JAKARTA – Otoritas Jasa Keuangan (OJK) mencatatkan data realisasi penyaluran kredit keberlanjutan dan juga hijau lapangan usaha perbankan yang digunakan terus meningkat sejak 2019.
Kepala Eksekutif Pengawas Lembaga Keuangan OJK Dian Ediana Rae mengungkapkan bahwa total kredit atau pembiayaan berkelanjutan terus menunjukkan kenaikan, dimana tahun 2019 belaka Rp927 triliun kemudian 2023 menjadi Rp1.959 triliun.
“Total kredit atau pembiayaan berkelanjutan terus menunjukkan kenaikan, dimana pada tahun 2019 semata-mata sebesar Rp927 triliun, kemudian 2020 naik menjadi Rupiah 1.181 triliun, tahun 2021 sebesar Mata Uang Rupiah 1.409 triliun, tahun 2022 sebesar Mata Uang Rupiah 1.571 triliun, kemudian pada tahun 2023 kembali meningkat mencapai Rupiah 1.959 triliun,” ungkap Dian di jawaban tertoreh RDKB OJK, Hari Sabtu (14/9/2024).
Menurut Dian, hal yang disebutkan dipengaruhi oleh dorongan baik dari regulator maupun stakeholders sehingga perbankan semakin menganggap aspek pembiayaan berkelanjutan ini sangat penting.
Selain itu, realisasi penyaluran pada berhadapan dengan mengacu pada kategori berkelanjutan sebagaimana POJK 51/2017 kemudian POJK 60/2017 yang digunakan direvisi pada POJK 18/2023 terkait pendefinisian Pertemuan Usaha Berwawasan Lingkungan (KUBL).
Sebagai acuan kategori keberlanjutan yang lebih banyak spesifik, pada waktu ini OJK telah dilakukan menerbitkan Taksonomi Hijau Indonesia (THI) serta Taksonomi Keuangan Berkelanjutan Indonesia (TKBI) dimana telah dilakukan terdapat pendefinisian lalu kategorisasi pembiayaan keberlanjutan.

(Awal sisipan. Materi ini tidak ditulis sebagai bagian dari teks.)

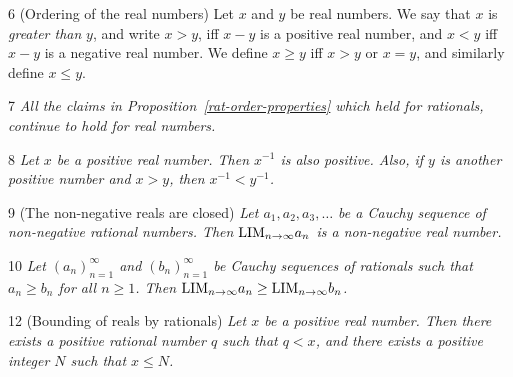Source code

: \begin{definition}{6}
    \label{real-order}
    (Ordering of the real numbers) Let $x$ and $y$ be real numbers. We say that
    $x$ is \emph{greater than} $y$, and write $x > y$, iff $x - y$ is a positive
    real number, and $x < y$ iff $x - y$ is a negative real number. We define
    $x \geq y$ iff $x > y$ or $x = y$, and similarly define $x \leq y$.
\end{definition}

\begin{proposition}{7}
    \label{real-order-laws}
    \emph{All the claims in Proposition~\ref{rat-order-properties} which held for rationals, continue
    to hold for real numbers.}
\end{proposition}

\begin{proposition}{8}
    \label{real-reciprocal-order}
    \emph{Let $x$ be a positive real number. Then $x^{-1}$ is also positive. Also,
    if $y$ is another positive number and $x > y$, then $x^{-1} < y^{-1}$.}
\end{proposition}

\begin{proposition}{9}
    \label{nonneg-reals-closed}
    (The non-negative reals are closed) \emph{Let $a_1, a_2, a_3, \ldots$ be a
    Cauchy sequence of non-negative rational numbers. Then $\text{LIM}_{n \rightarrow \infty}{a_n}$ is
    a non-negative real number.}
\end{proposition}

\begin{corollary}{10}
    \label{formal-limit-monotone}
    \emph{Let $(a_n)_{n=1}^{\infty}$ and $(b_n)_{n=1}^{\infty}$ be Cauchy sequences
    of rationals such that $a_n \geq b_n$ for all $n \geq 1$. Then $\text{LIM}_{n \rightarrow \infty}{a_n}
    \geq \text{LIM}_{n \rightarrow \infty}{b_n}$.}
\end{corollary}

\begin{proposition}{12}
    \label{reals-bounded-by-rationals}
    (Bounding of reals by rationals) \emph{Let $x$ be a positive real number. Then
    there exists a positive rational number $q$ such that $q < x$, and there exists
    a positive integer $N$ such that $x \leq N$.}
\end{proposition}

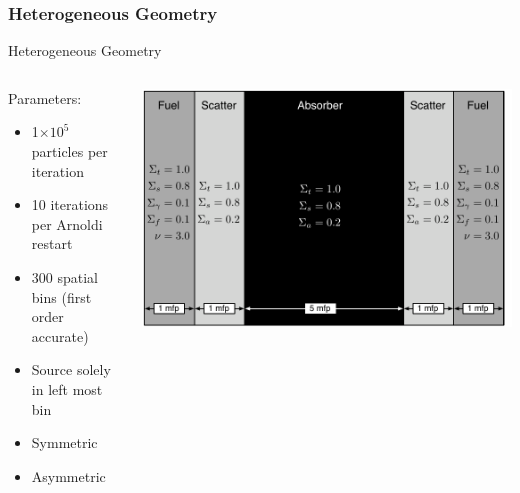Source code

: \documentclass[xcolor={usenames, dvipsnames},]{beamer}
\newcommand{\e}[1]{\ensuremath{\times 10^{#1}}}
\begin{document}
\subsubsection{Heterogeneous Geometry}
\begin{frame}{Heterogeneous Geometry}
\begin{columns}
    \begin{column}{0.3\textwidth}
    Parameters:
    \begin{itemize}
        \item 1\e{5} particles per iteration
        \item 10 iterations per Arnoldi restart
        \item 300 spatial bins (first order accurate)
        \item Source solely in left most bin
        \item Symmetric
        \item Asymmetric
    \end{itemize}
    \end{column}
   
    \begin{column}{0.7\textwidth}
        \includegraphics[width=\textwidth, keepaspectratio]{Figures/MultimediaCartoon}
    \end{column}
\end{columns}
\end{frame}
\end{document}

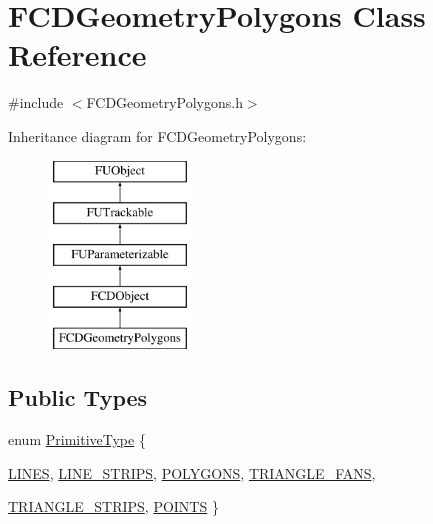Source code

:\hypertarget{classFCDGeometryPolygons}{
\section{FCDGeometryPolygons Class Reference}
\label{classFCDGeometryPolygons}
}


{\ttfamily \#include $<$FCDGeometryPolygons.h$>$}

Inheritance diagram for FCDGeometryPolygons:\begin{figure}[H]
\begin{center}
\leavevmode
\includegraphics[height=5.000000cm]{classFCDGeometryPolygons}
\end{center}
\end{figure}
\subsection*{Public Types}
\begin{DoxyCompactItemize}
\item 
enum \hyperlink{classFCDGeometryPolygons_a78fd93579665ea37c6d3396f4c4e8fac}{PrimitiveType} \{ \par
\hyperlink{classFCDGeometryPolygons_a78fd93579665ea37c6d3396f4c4e8faca19d3a4978cdce03bf99f36e7fd9b8f8c}{LINES}, 
\hyperlink{classFCDGeometryPolygons_a78fd93579665ea37c6d3396f4c4e8faca4f7e50d887fd20ae05131b31d30061e7}{LINE\_\-STRIPS}, 
\hyperlink{classFCDGeometryPolygons_a78fd93579665ea37c6d3396f4c4e8facac6923b1ee08ce77a7c973a4136b86989}{POLYGONS}, 
\hyperlink{classFCDGeometryPolygons_a78fd93579665ea37c6d3396f4c4e8facaed47201a0dbf1782843319e2fb7f3ef9}{TRIANGLE\_\-FANS}, 
\par
\hyperlink{classFCDGeometryPolygons_a78fd93579665ea37c6d3396f4c4e8facada4edb89695314d4168086fd07c62dd7}{TRIANGLE\_\-STRIPS}, 
\hyperlink{classFCDGeometryPolygons_a78fd93579665ea37c6d3396f4c4e8facadef536297623ef77c09b5d7d50e72d04}{POINTS}
 \}
\end{DoxyCompactItemize}
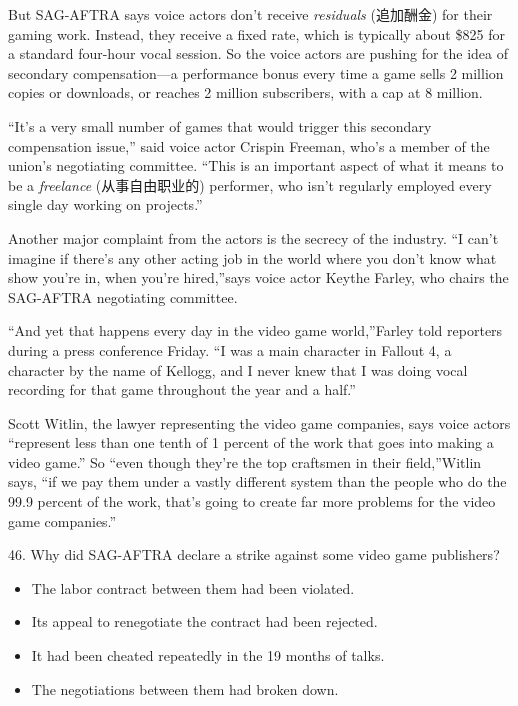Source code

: \documentclass[UTF8,11pt]{ctexart}
\begin{document}
But SAG-AFTRA says voice actors don’t receive\textit{ residuals} (追加酬金) for their gaming work. Instead, they receive a fixed rate, which is typically about \$825 for a standard four-hour vocal session. So the voice actors are pushing for the idea of secondary compensation—a performance bonus every time a game sells 2 million copies or downloads, or reaches 2 million subscribers, with a cap at 8 million.


“It’s a very small number of games that would trigger this secondary compensation issue,” said voice actor Crispin Freeman, who’s a member of the union’s negotiating committee. “This is an important aspect of what it means to be a\textit{ freelance} (从事自由职业的) performer, who isn’t regularly employed every single day working on projects.”


Another major complaint from the actors is the secrecy of the industry. “I can’t imagine if there’s any other acting job in the world where you don’t know what show you’re in, when you’re hired,”says voice actor Keythe Farley, who chairs the SAG-AFTRA negotiating committee.


“And yet that happens every day in the video game world,”Farley told reporters during a press conference Friday. “I was a main character in Fallout 4, a character by the name of Kellogg, and I never knew that I was doing vocal recording for that game throughout the year and a half.”


Scott Witlin, the lawyer representing the video game companies, says voice actors “represent less than one tenth of 1 percent of the work that goes into making a video game.” So “even though they’re the top craftsmen in their field,”Witlin says, “if we pay them under a vastly different system than the people who do the 99.9 percent of the work, that’s going to create far more problems for the video game companies.”


46. Why did SAG-AFTRA declare a strike against some video game publishers?


\begin{itemize}[leftmargin=2em,itemsep=.2em,topsep=.4em]\item[A.] The labor contract between them had been violated.
\item[B.] Its appeal to renegotiate the contract had been rejected.
\item[C.] It had been cheated repeatedly in the 19 months of talks.
\item[D.] The negotiations between them had broken down.
\end{itemize}
\end{document}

Dengan demikian, bank dapat mengacu kategori berkelanjutan pada masing-masing sektor juga sub sektor berdasarkan ketentuan lalu panduan tersebut.

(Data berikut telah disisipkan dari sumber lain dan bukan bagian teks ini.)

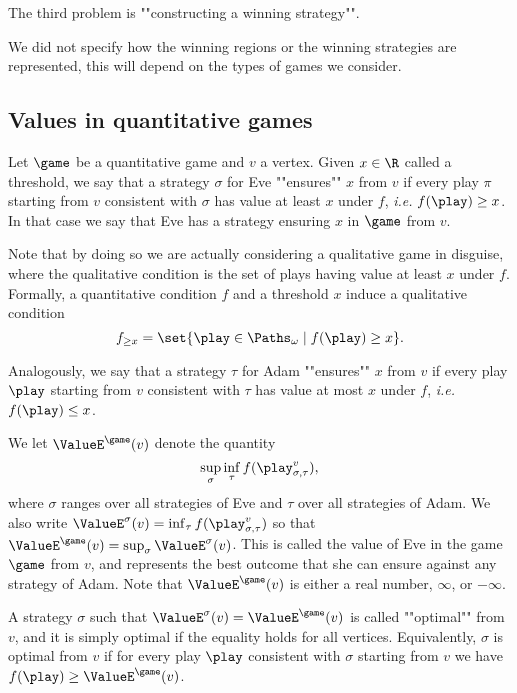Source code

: The third problem is ""constructing a winning strategy"".


We did not specify how the winning regions or the winning strategies are represented, this will depend on the types of games we consider.

\subsection*{Values in quantitative games}
Let $\game$ be a quantitative game and $v$ a vertex.
Given $x \in \R$ called a threshold, we say that a strategy $\sigma$ for Eve ""ensures"" $x$ from $v$ 
if every play $\pi$ starting from $v$ consistent with $\sigma$ has value at least $x$ under $f$,
\textit{i.e.} $f(\play) \ge x$.
In that case we say that Eve has a strategy ensuring $x$ in $\game$ from $v$.

Note that by doing so we are actually considering a qualitative game in disguise, 
where the qualitative condition is the set of plays having value at least $x$ under $f$.
Formally, a quantitative condition $f$ and a threshold $x$ induce a qualitative condition 
\[
f_{\ge x} = \set{\play \in \Paths_\omega \mid f(\play) \ge x}.
\]

Analogously, we say that a strategy $\tau$ for Adam ""ensures"" $x$ from $v$ 
if every play $\play$ starting from $v$ consistent with $\tau$ has value at most $x$ under $f$,
\textit{i.e.} $f(\play) \le x$.


We let $\ValueE^{\game}(v)$ denote the quantity
\[
\sup_{\sigma} \inf_{\tau} f(\play_{\sigma,\tau}^{v}),
\]
where $\sigma$ ranges over all strategies of Eve and $\tau$ over all strategies of Adam.
We also write $\ValueE^{\sigma}(v) = \inf_{\tau} f(\play_{\sigma,\tau}^{v})$
so that $\ValueE^{\game}(v) = \sup_{\sigma} \ValueE^\sigma(v)$.
This is called the value of Eve in the game $\game$ from $v$,
and represents the best outcome that she can ensure against any strategy of Adam.
Note that $\ValueE^{\game}(v)$ is either a real number, $\infty$, or $-\infty$.

A strategy $\sigma$ such that $\ValueE^\sigma(v) = \ValueE^{\game}(v)$ is called ""optimal"" from $v$,
and it is simply optimal if the equality holds for all vertices.
Equivalently, $\sigma$ is optimal from $v$ if for every play $\play$ consistent with $\sigma$ starting from $v$ 
we have $f(\play) \ge \ValueE^{\game}(v)$.

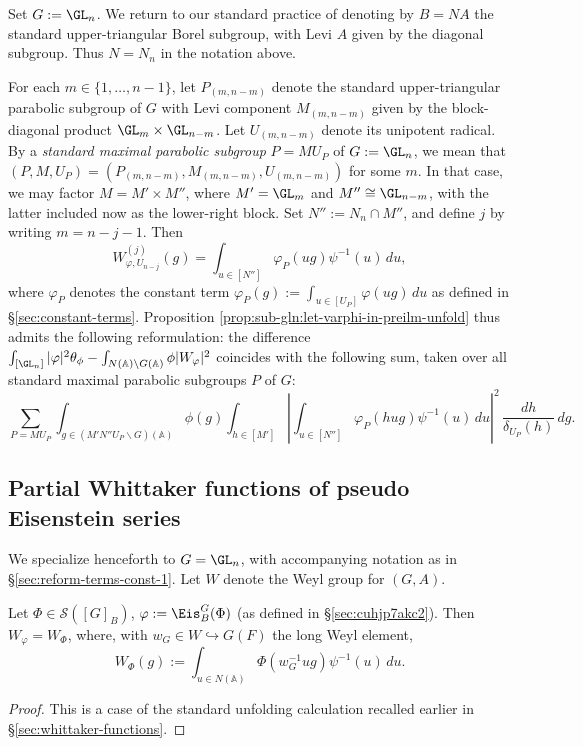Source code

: Set $G := \GL_n$.  We return to our standard practice of denoting by $B = N A$ the standard upper-triangular Borel subgroup, with Levi $A$ given by the diagonal subgroup.  Thus $N = N_n$ in the notation above.

For each $m \in \{1, \dotsc, n-1\}$, let $P_{(m,n-m)}$ denote the standard upper-triangular parabolic subgroup of $G$ with Levi component $M_{(m,n-m)}$ given by the block-diagonal product $\GL_m \times \GL_{n-m}$.  Let $U_{(m,n-m)}$ denote its unipotent radical.  By a \emph{standard maximal parabolic subgroup} $P = M U_P$ of $G := \GL_n$, we mean that $(P,M,U_P) = (P_{(m,n-m)}, M_{(m,n-m)}, U_{(m,n-m)})$ for some $m$.  In that case, we may factor $M = M' \times M''$, where $M' = \GL_m$ and $M'' \cong \GL_{n-m}$, with the latter included now as the lower-right block.  Set $N'' := N_n \cap M''$, and define $j$ by writing $m = n -j - 1$.  Then
\begin{equation*}
  W_{\varphi,U_{n-j}}^{(j)}(g)
  = \int_{u \in [N'']}
  \varphi_{P}(u g) \psi^{-1}(u) \, d u,
\end{equation*}
where $\varphi_P$ denotes the constant term $\varphi_{P}(g) := \int_{u \in [U_P]} \varphi(u g) \, d u$ as defined in \S\ref{sec:constant-terms}.  Proposition \ref{prop:sub-gln:let-varphi-in-preilm-unfold} thus admits the following reformulation: the difference $\int_{[\GL_n]} |\varphi|^2 \theta_\phi - \int_{N(\mathbb{A}) \backslash G(\mathbb{A})} \phi |W_\varphi|^2$ coincides with the following sum, taken over all standard maximal parabolic subgroups $P$ of $G$:
\begin{equation}\label{eq:sum_-p-=}
  \sum_{
    P = M U_P
  }
  \int_{g \in (M' N'' U_P \backslash G)(\mathbb{A})}
  \phi (g)
  \int_{h \in [M']}
  \left\lvert
    \int_{u \in [N'']}
    \varphi_P(h u g) \psi^{-1}(u) \, d u
  \right\rvert^2 \, \frac{d h}{\delta_{U_P}(h)} \, d g.
\end{equation}

\subsection{Partial Whittaker functions of pseudo Eisenstein series}
We specialize henceforth to $G = \GL_n$, with accompanying notation as in \S\ref{sec:reform-terms-const-1}.  Let $W$ denote the Weyl group for $(G,A)$.

\begin{lemma}\label{lem:sub-gln:let-phi-in-eval-W-eis}
  Let $\Phi \in \mathcal{S}([G]_B)$, $\varphi := \Eis_B^G(\Phi)$ (as defined in \S\ref{sec:cuhjp7akc2}).  Then $W_{\varphi} = W_{\Phi}$, where, with $w_G \in W \hookrightarrow G(F)$ the long Weyl element,
  \begin{equation*}
    W_\Phi(g) := \int_{u \in N(\mathbb{A})} \Phi(w_G^{-1} u g) \psi^{-1}(u) \, d u.
  \end{equation*}
\end{lemma}
\begin{proof}
  This is a case of the standard unfolding calculation recalled earlier in \S\ref{sec:whittaker-functions}.
\end{proof}

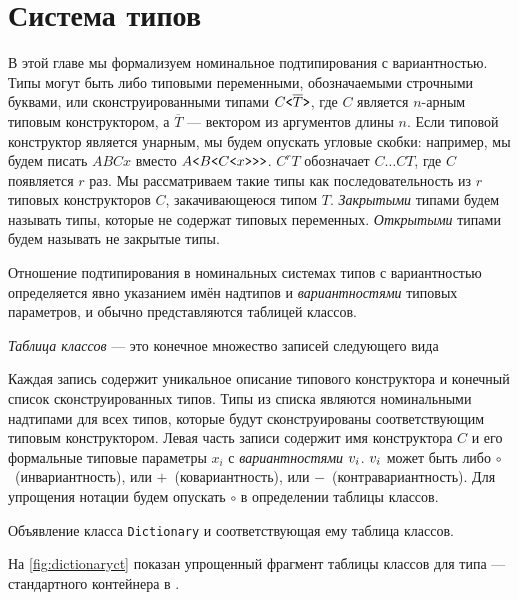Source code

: \section{Система типов\protect\footnotemark}

В этой главе мы формализуем номинальное подтипирования с вариантностью. Типы могут быть либо типовыми переменными, обозначаемыми строчными буквами, или сконструированными типами $C\texttt{<}\overline{T}\texttt{>}$, где $C$ является $n$-арным типовым конструктором, а $\overline{T}$ --- вектором из аргументов длины $n$. Если типовой конструктор является унарным, мы будем опускать угловые скобки: например, мы будем писать $ABCx$ вместо $A\texttt{<}B\texttt{<}C\texttt{<}x\texttt{>}\texttt{>}\texttt{>}$. $C^{r}T$ обозначает $C\ldots CT$, где $C$ появляется $r$ раз. Мы рассматриваем такие типы как последовательность из $r$ типовых конструкторов $C$, закачивающеюся типом $T$. \emph{Закрытыми} типами будем называть типы, которые не содержат типовых переменных. \emph{Открытыми} типами будем называть не закрытые типы.

Отношение подтипирования в номинальных системах типов с вариантностью определяется явно указанием имён надтипов и \emph{вариантностями} типовых параметров, и обычно представляются таблицей классов.

\begin{defn}
\emph{Таблица классов} --- это конечное множество записей следующего вида

Каждая запись содержит уникальное описание типового конструктора и конечный список сконструированных типов. Типы из списка являются номинальными надтипами для всех типов, которые будут сконструированы соответствующим типовым конструктором. Левая часть записи содержит имя конструктора $C$ и его формальные типовые параметры $x_{i}$ с \emph{вариантностями} $v_i$. \(v_i\) может быть либо \(\circ\)~(инвариантность), или \(+\)~(ковариантность), или \(-\)~(контравариантность). Для упрощения нотации будем опускать $\circ$ в определении таблицы классов.
\end{defn}

\begin{Listing}
\small{}
\caption{Объявление класса \texttt{Dictionary} и соответствующая ему таблица классов.}
\label{fig:dictionaryct}
\end{Listing}

\begin{exmp}
На \autoref{fig:dictionaryct} показан упрощенный фрагмент таблицы классов для типа \onector{\dictionarytype}{\xtype, \ytype} --- стандартного контейнера в \dotnet{}.
\end{exmp}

OJK mengamati tantangan utama yang mana dihadapi adalah sinergi serta sinkronisasi kebijakan, dukungan dari sektor riil lalu penerapan dalam level UMKM dan juga peningkatan kapasitas SDM dalam Bank untuk memahami, menilai lalu mempersiapkan aksi mitigasi kemudian adaptasi pada transisi menuju peningkatan kontribusi pada sektor dunia usaha yang dimaksud keberlanjutan.
“OJK juga akan terus melakukan update regulasi/kebijakan guna mengupayakan pencapaian Net Zero Emissions (NZE) juga berupaya untuk menggerakkan perbankan untuk meningkatkan penyaluran kredit pada segmen hijau lalu keberlanjutan dengan mengikuti standar internasional/best practice/tuntutan stakeholder,” jelas Dian.

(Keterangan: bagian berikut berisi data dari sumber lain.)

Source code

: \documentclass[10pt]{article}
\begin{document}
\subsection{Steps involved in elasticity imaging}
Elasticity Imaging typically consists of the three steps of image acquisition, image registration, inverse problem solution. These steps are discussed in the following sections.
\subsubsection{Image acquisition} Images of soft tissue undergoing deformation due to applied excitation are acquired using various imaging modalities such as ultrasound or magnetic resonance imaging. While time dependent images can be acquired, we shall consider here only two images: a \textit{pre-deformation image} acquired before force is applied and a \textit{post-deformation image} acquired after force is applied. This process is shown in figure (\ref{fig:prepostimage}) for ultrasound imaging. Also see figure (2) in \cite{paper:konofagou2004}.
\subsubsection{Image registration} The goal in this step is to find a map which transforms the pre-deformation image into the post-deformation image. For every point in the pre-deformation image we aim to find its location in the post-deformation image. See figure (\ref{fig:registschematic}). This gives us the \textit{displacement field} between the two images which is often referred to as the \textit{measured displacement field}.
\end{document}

Oleh dikarenakan itu, diskusi juga sinergi dukungan kebijakan bersatu kementerian terkait juga terus dilaksanakan akibat membutuhkan kolaborasi berbagai pihak untuk mempersiapkan kerangka perekonomian yang dimaksud berkelanjutan secara berkesinambungan untuk mencapai target nasional net zero emission di area tahun 2060 atau tambahan cepat.